Dari Kepala Desa ke Penggerak Perubahan
Pak Alpin tidak ingin hanya menjadi pendukung pasif. Ia mengambil langkah konkret dengan mengintegrasikan edukasi HKSR ke dalam kebijakan desa.
- Dukungan Kebijakan dan Legalitas
- Ia mengeluarkan SK Desa untuk komunitas Cikal, memberi mereka legitimasi untuk bergerak lebih luas.
- Ia mendukung pembentukan layanan berbasis komunitas (LBK) untuk menangani kasus kekerasan dalam rumah tangga dan kekerasan terhadap perempuan.
- Alokasi Dana Desa
- Ia mengalokasikan sebagian dana desa untuk mendukung program edukasi remaja, termasuk pelatihan dan diskusi berseri.
- Ia memastikan ada anggaran khusus untuk kegiatan remaja, sehingga mereka tetap bisa berkegiatan bahkan setelah program ASB berakhir.
- Kolaborasi dengan Tokoh Masyarakat dan Pemerintah
- Ia bekerja sama dengan tokoh agama dan tokoh masyarakat untuk memastikan bahwa program ini diterima luas.
- Ia juga menggandeng dinas terkait untuk memperkuat keberlanjutan program ini.
Pak Alpin menyadari bahwa berbicara tentang HKSR di desa yang masih kental budaya patriarki bukanlah hal mudah. Namun, ia percaya bahwa dengan pendekatan yang tepat, masyarakat akan mulai menerima bahwa pendidikan HKSR bukan sesuatu yang tabu, melainkan sebuah kebutuhan.
“Dulu, kalau ada anak perempuan terlihat dekat dengan laki-laki, orang tua buru-buru menikahkan mereka karena takut malu. Sekarang, dengan pemahaman yang lebih baik, kita tahu bahwa menikah bukan solusi untuk semua masalah,” ujarnya dalam salah satu pertemuan desa.

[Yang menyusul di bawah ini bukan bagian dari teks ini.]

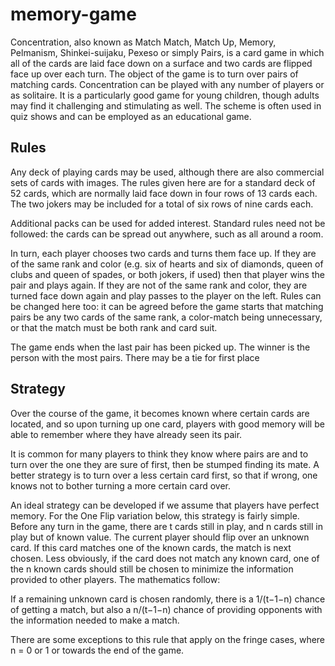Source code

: # memory-game

Concentration, also known as Match Match, Match Up, Memory, Pelmanism, Shinkei-suijaku, Pexeso or simply Pairs, is a card game in which all of the cards are laid face down on a surface and two cards are flipped face up over each turn. The object of the game is to turn over pairs of matching cards. Concentration can be played with any number of players or as solitaire. It is a particularly good game for young children, though adults may find it challenging and stimulating as well. The scheme is often used in quiz shows and can be employed as an educational game.

## Rules

Any deck of playing cards may be used, although there are also commercial sets of cards with images. The rules given here are for a standard deck of 52 cards, which are normally laid face down in four rows of 13 cards each. The two jokers may be included for a total of six rows of nine cards each.

Additional packs can be used for added interest. Standard rules need not be followed: the cards can be spread out anywhere, such as all around a room.

In turn, each player chooses two cards and turns them face up. If they are of the same rank and color (e.g. six of hearts and six of diamonds, queen of clubs and queen of spades, or both jokers, if used) then that player wins the pair and plays again. If they are not of the same rank and color, they are turned face down again and play passes to the player on the left. Rules can be changed here too: it can be agreed before the game starts that matching pairs be any two cards of the same rank, a color-match being unnecessary, or that the match must be both rank and card suit.

The game ends when the last pair has been picked up. The winner is the person with the most pairs. There may be a tie for first place


## Strategy

Over the course of the game, it becomes known where certain cards are located, and so upon turning up one card, players with good memory will be able to remember where they have already seen its pair.

It is common for many players to think they know where pairs are and to turn over the one they are sure of first, then be stumped finding its mate. A better strategy is to turn over a less certain card first, so that if wrong, one knows not to bother turning a more certain card over.

An ideal strategy can be developed if we assume that players have perfect memory. For the One Flip variation below, this strategy is fairly simple. Before any turn in the game, there are t cards still in play, and n cards still in play but of known value. The current player should flip over an unknown card. If this card matches one of the known cards, the match is next chosen. Less obviously, if the card does not match any known card, one of the n known cards should still be chosen to minimize the information provided to other players. The mathematics follow:

If a remaining unknown card is chosen randomly, there is a 1/(t−1−n) chance of getting a match, but also a n/(t−1−n) chance of providing opponents with the information needed to make a match.

There are some exceptions to this rule that apply on the fringe cases, where n = 0 or 1 or towards the end of the game.
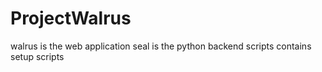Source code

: # ProjectWalrus

walrus is the web application
seal is the python backend
scripts contains setup scripts

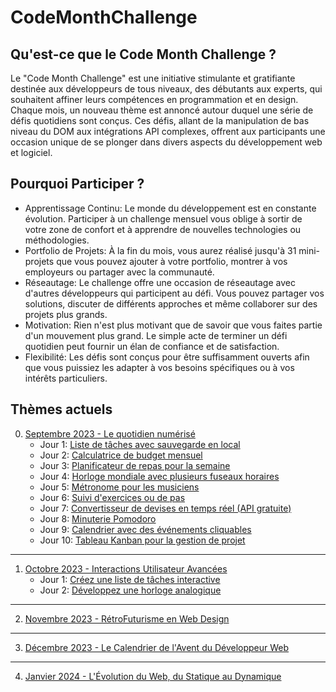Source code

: # CodeMonthChallenge
## Qu'est-ce que le Code Month Challenge ?
Le "Code Month Challenge" est une initiative stimulante et gratifiante destinée aux développeurs de tous niveaux, des débutants aux experts, qui souhaitent affiner leurs compétences en programmation et en design. Chaque mois, un nouveau thème est annoncé autour duquel une série de défis quotidiens sont conçus. Ces défis, allant de la manipulation de bas niveau du DOM aux intégrations API complexes, offrent aux participants une occasion unique de se plonger dans divers aspects du développement web et logiciel.

## Pourquoi Participer ?
- Apprentissage Continu: Le monde du développement est en constante évolution. Participer à un challenge mensuel vous oblige à sortir de votre zone de confort et à apprendre de nouvelles technologies ou méthodologies.
- Portfolio de Projets: À la fin du mois, vous aurez réalisé jusqu'à 31 mini-projets que vous pouvez ajouter à votre portfolio, montrer à vos employeurs ou partager avec la communauté.
- Réseautage: Le challenge offre une occasion de réseautage avec d'autres développeurs qui participent au défi. Vous pouvez partager vos solutions, discuter de différents approches et même collaborer sur des projets plus grands.
- Motivation: Rien n'est plus motivant que de savoir que vous faites partie d'un mouvement plus grand. Le simple acte de terminer un défi quotidien peut fournir un élan de confiance et de satisfaction.
- Flexibilité: Les défis sont conçus pour être suffisamment ouverts afin que vous puissiez les adapter à vos besoins spécifiques ou à vos intérêts particuliers.

## Thèmes actuels
0. [Septembre 2023 - Le quotidien numérisé](https://github.com/Ormidales/CodeMonthChallenge/tree/main/0.%20Septembre%202023%20-%20Le%20quotidien%20numérisé)
    - Jour 1: [Liste de tâches avec sauvegarde en local](https://github.com/Ormidales/CodeMonthChallenge/tree/main/0.%20Septembre%202023%20-%20Le%20quotidien%20numérisé/Jour%201%20-%20Liste%20de%20tâches%20avec%20sauvegarde%20en%20local)
    - Jour 2: [Calculatrice de budget mensuel](https://github.com/Ormidales/CodeMonthChallenge/tree/main/0.%20Septembre%202023%20-%20Le%20quotidien%20numérisé/Jour%202%20-%20Calculatrice%20de%20budget%20mensuel)
    - Jour 3: [Planificateur de repas pour la semaine](https://github.com/Ormidales/CodeMonthChallenge/tree/main/0.%20Septembre%202023%20-%20Le%20quotidien%20numérisé/Jour%203%20-%20Planificateur%20de%20repas%20pour%20la%20semaine)
    - Jour 4: [Horloge mondiale avec plusieurs fuseaux horaires](https://github.com/Ormidales/CodeMonthChallenge/tree/main/0.%20Septembre%202023%20-%20Le%20quotidien%20numérisé/Jour%204%20-%20Horloge%20mondiale%20avec%20plusieurs%20fuseaux%20horaires)
    - Jour 5: [Métronome pour les musiciens](https://github.com/Ormidales/CodeMonthChallenge/tree/main/0.%20Septembre%202023%20-%20Le%20quotidien%20numérisé/Jour%205%20-%20Métronome%20pour%20les%20musiciens)
    - Jour 6: [Suivi d'exercices ou de pas](https://github.com/Ormidales/CodeMonthChallenge/tree/main/0.%20Septembre%202023%20-%20Le%20quotidien%20numérisé/Jour%206%20-%20Suivi%20d'exercices%20ou%20de%20pas)
    - Jour 7: [Convertisseur de devises en temps réel (API gratuite)](https://github.com/Ormidales/CodeMonthChallenge/tree/main/0.%20Septembre%202023%20-%20Le%20quotidien%20numérisé/Jour%207%20-%20Convertisseur%20de%20devises%20en%20temps%20réel)
    - Jour 8: [Minuterie Pomodoro](https://github.com/Ormidales/CodeMonthChallenge/tree/main/0.%20Septembre%202023%20-%20Le%20quotidien%20numérisé/Jour%208%20-%20Minuterie%20Pomodoro)
    - Jour 9: [Calendrier avec des événements cliquables](https://github.com/Ormidales/CodeMonthChallenge/tree/main/0.%20Septembre%202023%20-%20Le%20quotidien%20numérisé/Jour%209%20-%20Calendrier%20avec%20des%20événements%20cliquables)
    - Jour 10: [Tableau Kanban pour la gestion de projet](https://github.com/Ormidales/CodeMonthChallenge/tree/main/0.%20Septembre%202023%20-%20Le%20quotidien%20numérisé/Jour%2010%20-%20Tableau%20Kanban%20pour%20la%20gestion%20de%20projet)
***
1. [Octobre 2023 - Interactions Utilisateur Avancées](https://github.com/Ormidales/CodeMonthChallenge/tree/main/1.%20Octobre%202023%20-%20Interactions%20Utilisateur%20Avancées)
    - Jour 1: [Créez une liste de tâches interactive](https://github.com/Ormidales/CodeMonthChallenge/tree/main/1.%20Octobre%202023%20-%20Interactions%20Utilisateur%20Avancées/Jour%201%20-%20Créez%20une%20liste%20de%20tâches%20interactive)
    - Jour 2: [Développez une horloge analogique](https://github.com/Ormidales/CodeMonthChallenge/tree/main/1.%20Octobre%202023%20-%20Interactions%20Utilisateur%20Avancées/Jour%202%20-%20Développez%20une%20horloge%20analogique)
***
2. [Novembre 2023 - RétroFuturisme en Web Design](https://github.com/Ormidales/CodeMonthChallenge/tree/main/2.%20Novembre%202023%20-%20RétroFuturisme%20en%20Web%20Design)
***
3. [Décembre 2023 - Le Calendrier de l'Avent du Développeur Web](https://github.com/Ormidales/CodeMonthChallenge/tree/main/3.%20Décembre%202023%20-%20Le%20Calendrier%20de%20l'Avent%20du%20Développeur%20Web)
***
4. [Janvier 2024 - L'Évolution du Web, du Statique au Dynamique](https://github.com/Ormidales/CodeMonthChallenge/tree/main/4.%20Janvier%202024%20-%20L'Évolution%20du%20Web%2C%20du%20Statique%20au%20Dynamique)
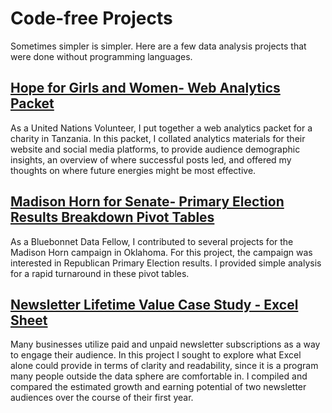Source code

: # Code-free Projects
Sometimes simpler is simpler. Here are a few data analysis projects that were done without programming languages.

## **[Hope for Girls and Women- Web Analytics Packet](https://github.com/elisabethdeltoro/code-free-projects/blob/main/Hope%20for%20Girls%20and%20Women%20Analytics%20Packet.pdf)**
As a United Nations Volunteer, I put together a web analytics packet for a charity in Tanzania. In this packet, I collated analytics materials for their website and social media platforms, to provide audience demographic insights, an overview of where successful posts led, and offered my thoughts on where future energies might be most effective.

## **[Madison Horn for Senate- Primary Election Results Breakdown Pivot Tables](https://github.com/elisabethdeltoro/code-free-projects/blob/main/Oklahoma%20Primary%20Project%20Pivot%20Tables.xlsx)**
As a Bluebonnet Data Fellow, I contributed to several projects for the Madison Horn campaign in Oklahoma. For this project, the campaign was interested in Republican Primary Election results. I provided simple analysis for a rapid turnaround in these pivot tables.

## **[Newsletter Lifetime Value Case Study - Excel Sheet](https://github.com/elisabethdeltoro/code-free-projects/blob/main/Newsletter%20Subscription%20Analysis.xlsx)**
Many businesses utilize paid and unpaid newsletter subscriptions as a way to engage their audience. In this project I sought to explore what Excel alone could provide in terms of clarity and readability, since it is a program many people outside the data sphere are comfortable in. I compiled and compared the estimated growth and earning potential of two newsletter audiences over the course of their first year. 
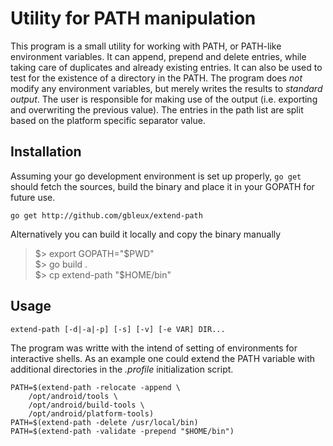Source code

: # Utility for PATH manipulation

This program is a small utility for working with PATH, or PATH-like
environment variables. It can append, prepend and delete entries, while
taking care of duplicates and already existing entries. It can also be
used to test for the existence of a directory in the PATH.
The program does *not* modify any environment variables, but merely
writes the results to _standard output_. The user is responsible for
making use of the output (i.e. exporting and overwriting the previous
value). The entries in the path list are split based on the platform
specific separator value.

## Installation

Assuming your go development environment is set up properly, `go get`
should fetch the sources, build the binary and place it in your GOPATH
for future use.

    go get http://github.com/gbleux/extend-path

Alternatively you can build it locally and copy the binary manually

>$> export GOPATH="$PWD"  
>$> go build .  
>$> cp extend-path "$HOME/bin"

## Usage

    extend-path [-d|-a|-p] [-s] [-v] [-e VAR] DIR...

The program was writte with the intend of setting of environments for
interactive shells. As an example one could extend the PATH variable
with additional directories in the _.profile_ initialization script.

    PATH=$(extend-path -relocate -append \
        /opt/android/tools \
        /opt/android/build-tools \
        /opt/android/platform-tools)
    PATH=$(extend-path -delete /usr/local/bin)
    PATH=$(extend-path -validate -prepend "$HOME/bin")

Mengubah Budaya, Mengubah Pola Pikir
Pak Alpin juga menyadari bahwa perubahan harus dimulai dari cara komunikasi dengan masyarakat. Ia memanfaatkan diskusi kolektif sebagai ruang bagi remaja untuk belajar dan berbagi pengalaman. Alih-alih dilarang membahas topik HKSR, mereka kini memiliki ruang aman untuk mendapatkan informasi yang benar.
Selain itu, ia juga mendorong keterlibatan remaja dalam pengambilan keputusan di desa. Ia mulai melibatkan mereka dalam musyawarah desa, memberikan mereka suara untuk menentukan kebijakan yang menyangkut masa depan mereka sendiri.
Pak Alpin percaya bahwa perubahan pola pikir harus dimulai dari rumah. Ia sering kali berbicara dengan orang tua di desa tentang pentingnya keterbukaan dalam mendidik anak-anak mereka. Ia juga menggandeng sekolah dan guru untuk memastikan bahwa edukasi HKSR menjadi bagian dari sistem pembelajaran informal di desa.
Warisan Perubahan untuk Generasi Selanjutnya
Kini, setelah beberapa tahun menjabat, Pak Alpin melihat perubahan nyata di desanya. Remaja semakin sadar akan hak dan kewajibannya dalam kehidupan sosial, sementara para orang tua mulai lebih terbuka dalam membahas isu-isu yang sebelumnya dianggap tabu. Kesadaran yang meningkat ini turut berkontribusi pada menurunnya angka pernikahan dini, karena masyarakat semakin memahami risikonya.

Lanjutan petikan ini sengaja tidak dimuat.